How ENBREL Works
Although the exact cause of rheumatoid arthritis (RA) is unknown, elevated levels of TNF are found in the involved tissues and fluids of patients with RA. Elevated levels of TNF are also found in the tissues and fluids of patients with psoriatic arthritis and ankylosing spondylitis (AS).1
ENBREL is a moderate to severe rheumatoid arthritis treatment and fully human soluble tumor necrosis factor (TNF) receptor. ENBREL is a dimeric fusion protein consisting of the extracellular ligand-binding portion of the human 75 kilodalton (p75) tumor necrosis factor receptor (TNFR) linked to the Fc portion of human IgG1.1
ENBREL was designed to bind specifically to TNF and block its interaction with cell surface TNF receptors, thereby modulating the biological responses induced or regulated by TNF, including the inflammatory responses that play an important part in RA, psoriatic arthritis, AS, and juvenile idiopathic arthritis.1,2
ENBREL binds to TNF, limiting the amount of active TNF.1,3,4
Tumor necrosis factor (TNF; yellow) attaches to TNF "receptors" (purple) on immune cells, which trigger a cellular response.

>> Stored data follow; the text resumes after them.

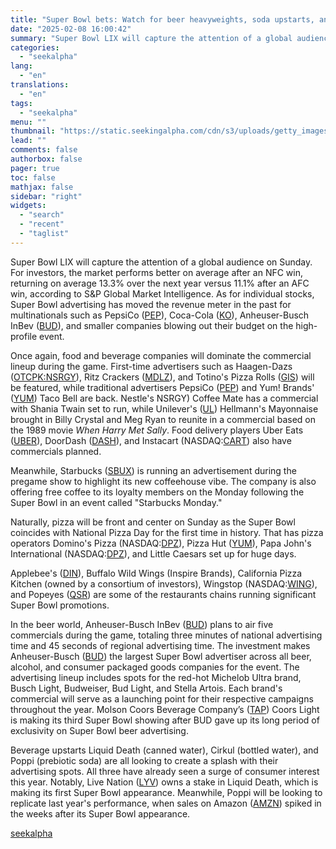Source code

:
 ```yaml
---
title: "Super Bowl bets: Watch for beer heavyweights, soda upstarts, and Pizzageddon"
date: "2025-02-08 16:00:42"
summary: "Super Bowl LIX will capture the attention of a global audience on Sunday. For investors, the market performs better on average after an NFC win, returning on average 13.3% over the next year versus 11.1% after an AFC win, according to S&amp;P Global Market Intelligence. As for individual stocks, Super..."
categories:
  - "seekalpha"
lang:
  - "en"
translations:
  - "en"
tags:
  - "seekalpha"
menu: ""
thumbnail: "https://static.seekingalpha.com/cdn/s3/uploads/getty_images/1250032738/image_1250032738.jpg"
lead: ""
comments: false
authorbox: false
pager: true
toc: false
mathjax: false
sidebar: "right"
widgets:
  - "search"
  - "recent"
  - "taglist"
---
```


Super Bowl LIX will capture the attention of a global audience on Sunday. For investors, the market performs better on average after an NFC win, returning on average 13.3% over the next year versus 11.1% after an AFC win, according to S&P Global Market Intelligence. As for individual stocks, Super Bowl advertising has moved the revenue meter in the past for multinationals such as PepsiCo ([PEP](https://seekingalpha.com/symbol/PEP "PepsiCo, Inc.")), Coca-Cola ([KO](https://seekingalpha.com/symbol/KO "The Coca-Cola Company")), Anheuser-Busch InBev ([BUD](https://seekingalpha.com/symbol/BUD "Anheuser-Busch InBev SA/NV")), and smaller companies blowing out their budget on the high-profile event.

Once again, food and beverage companies will dominate the commercial lineup during the game. First-time advertisers such as Haagen-Dazs ([OTCPK:NSRGY](https://seekingalpha.com/symbol/NSRGY "Nestlé S.A.")), Ritz Crackers ([MDLZ](https://seekingalpha.com/symbol/MDLZ "Mondelez International, Inc.")), and Totino's Pizza Rolls ([GIS](https://seekingalpha.com/symbol/GIS "General Mills, Inc.")) will be featured, while traditional advertisers PepsiCo ([PEP](https://seekingalpha.com/symbol/PEP "PepsiCo, Inc.")) and Yum! Brands' ([YUM](https://seekingalpha.com/symbol/YUM "Yum! Brands, Inc.")) Taco Bell are back. Nestle's NSRGY) Coffee Mate has a commercial with Shania Twain set to run, while Unilever's ([UL](https://seekingalpha.com/symbol/UL "Unilever PLC")) Hellmann's Mayonnaise brought in Billy Crystal and Meg Ryan to reunite in a commercial based on the 1989 movie *When Harry Met Sally*. Food delivery players Uber Eats ([UBER](https://seekingalpha.com/symbol/UBER "Uber Technologies, Inc.")), DoorDash ([DASH](https://seekingalpha.com/symbol/DASH "DoorDash, Inc.")), and Instacart (NASDAQ:[CART](https://seekingalpha.com/symbol/CART "Maplebear Inc.")) also have commercials planned.

Meanwhile, Starbucks ([SBUX](https://seekingalpha.com/symbol/SBUX "Starbucks Corporation")) is running an advertisement during the pregame show to highlight its new coffeehouse vibe. The company is also offering free coffee to its loyalty members on the Monday following the Super Bowl in an event called "Starbucks Monday."

Naturally, pizza will be front and center on Sunday as the Super Bowl coincides with National Pizza Day for the first time in history. That has pizza operators Domino's Pizza (NASDAQ:[DPZ](https://seekingalpha.com/symbol/DPZ "Domino's Pizza, Inc.")), Pizza Hut ([YUM](https://seekingalpha.com/symbol/YUM "Yum! Brands, Inc.")), Papa John's International (NASDAQ:[DPZ](https://seekingalpha.com/symbol/DPZ "Domino's Pizza, Inc.")), and Little Caesars set up for huge days.

Applebee's ([DIN](https://seekingalpha.com/symbol/DIN "Dine Brands Global, Inc.")), Buffalo Wild Wings (Inspire Brands), California Pizza Kitchen (owned by a consortium of investors), Wingstop (NASDAQ:[WING](https://seekingalpha.com/symbol/WING "Wingstop Inc.")), and Popeyes ([QSR](https://seekingalpha.com/symbol/QSR "Restaurant Brands International Inc.")) are some of the restaurants chains running significant Super Bowl promotions.

In the beer world, Anheuser-Busch InBev ([BUD](https://seekingalpha.com/symbol/BUD "Anheuser-Busch InBev SA/NV")) plans to air five commercials during the game, totaling three minutes of national advertising time and 45 seconds of regional advertising time. The investment makes Anheuser-Busch ([BUD](https://seekingalpha.com/symbol/BUD "Anheuser-Busch InBev SA/NV")) the largest Super Bowl advertiser across all beer, alcohol, and consumer packaged goods companies for the event. The advertising lineup includes spots for the red-hot Michelob Ultra brand, Busch Light, Budweiser, Bud Light, and Stella Artois. Each brand's commercial will serve as a launching point for their respective campaigns throughout the year. Molson Coors Beverage Company’s ([TAP](https://seekingalpha.com/symbol/TAP "Molson Coors Beverage Company")) Coors Light is making its third Super Bowl showing after BUD gave up its long period of exclusivity on Super Bowl beer advertising.

Beverage upstarts Liquid Death (canned water), Cirkul (bottled water), and Poppi (prebiotic soda) are all looking to create a splash with their advertising spots. All three have already seen a surge of consumer interest this year. Notably, Live Nation ([LYV](https://seekingalpha.com/symbol/LYV "Live Nation Entertainment, Inc.")) owns a stake in Liquid Death, which is making its first Super Bowl appearance. Meanwhile, Poppi will be looking to replicate last year's performance, when sales on Amazon ([AMZN](https://seekingalpha.com/symbol/AMZN "Amazon.com, Inc.")) spiked in the weeks after its Super Bowl appearance.

[seekalpha](https://seekingalpha.com/news/4404436-super-bowl-bets-watch-for-beer-heavyweights-soda-upstarts-and-pizzageddon)
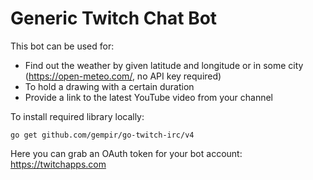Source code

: # Generic Twitch Chat Bot
This bot can be used for:
- Find out the weather by given latitude and longitude or in some city (https://open-meteo.com/, no API key required)
- To hold a drawing with a certain duration
- Provide a link to the latest YouTube video from your channel

To install required library locally:
```Shell
go get github.com/gempir/go-twitch-irc/v4
```
Here you can grab an OAuth token for your bot account: https://twitchapps.com
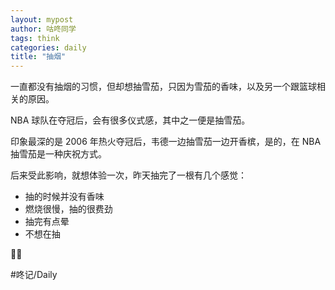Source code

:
 ```yaml
---
layout: mypost
author: 咕咚同学
tags: think 
categories: daily
title: "抽烟"
---
```


一直都没有抽烟的习惯，但却想抽雪茄，只因为雪茄的香味，以及另一个跟篮球相关的原因。

NBA 球队在夺冠后，会有很多仪式感，其中之一便是抽雪茄。

印象最深的是 2006 年热火夺冠后，韦德一边抽雪茄一边开香槟，是的，在 NBA  抽雪茄是一种庆祝方式。

后来受此影响，就想体验一次，昨天抽完了一根有几个感觉：
- ​抽的时候并没有香味
- ​燃烧很慢，抽的很费劲
- ​抽完有点晕
- ​不想在抽

​😮‍💨

#咚记/Daily 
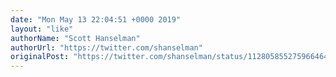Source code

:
 ```yaml
---
date: "Mon May 13 22:04:51 +0000 2019"
layout: "like"
authorName: "Scott Hanselman"
authorUrl: "https://twitter.com/shanselman"
originalPost: "https://twitter.com/shanselman/status/1128058552759664640"
---
```


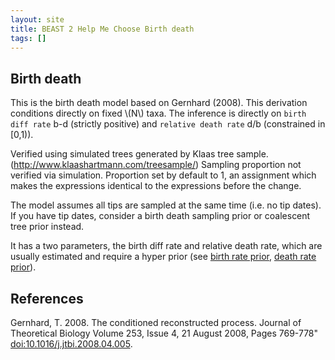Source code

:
 ```yaml
---
layout: site
title: BEAST 2 Help Me Choose Birth death
tags: []
---
```


## Birth death

This is the birth death model based on Gernhard (2008). 
This derivation conditions directly on fixed \\(N\\) taxa. 
The inference is directly on `birth diff rate` b-d (strictly positive) and `relative death rate` d/b (constrained in [0,1)).

Verified using simulated trees generated by Klaas tree sample. (http://www.klaashartmann.com/treesample/)
Sampling proportion not verified via simulation. 
Proportion set by default to 1, an assignment which makes the expressions identical to the expressions before the change.

The model assumes all tips are sampled at the same time (i.e. no tip dates).
If you have tip dates, consider a birth death sampling prior or coalescent tree prior instead.

It has a two parameters, the birth diff rate and relative death rate, which are usually estimated and require a hyper prior (see [birth rate prior](../../Priors/BirthRatePrior/), [death rate prior](../../Priors/DeathRatePrior/)).




## References

Gernhard, T. 2008. The conditioned reconstructed process. Journal of Theoretical Biology Volume 253, Issue 4, 21 August 2008, Pages 769-778" <a href="http://doi.org/10.1016/j.jtbi.2008.04.005">doi:10.1016/j.jtbi.2008.04.005</a>.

This response can be modulated by soluble TNF receptors that are released from cells.
ENBREL (orange/purple) works like the body's soluble TNF receptors, capturing TNF before it attaches to these immune cells.
In medical studies, ENBREL was shown to be clinically effective in about 2 out of 3 adults with moderate to severe RA at 3 months. ENBREL has been shown to begin working in as few as 2 weeks, and most patients who benefit will do so within 3 months. In another medical study, 55% of patients who were evaluated 5 years after beginning ENBREL therapy had no further progression of joint damage.
In a medical study, ENBREL was shown to be effective in about 50% of psoriatic arthritis patients at 6 months. Clinical responses were apparent at the time of the first visit (4 weeks) and were maintained through 6 months of therapy.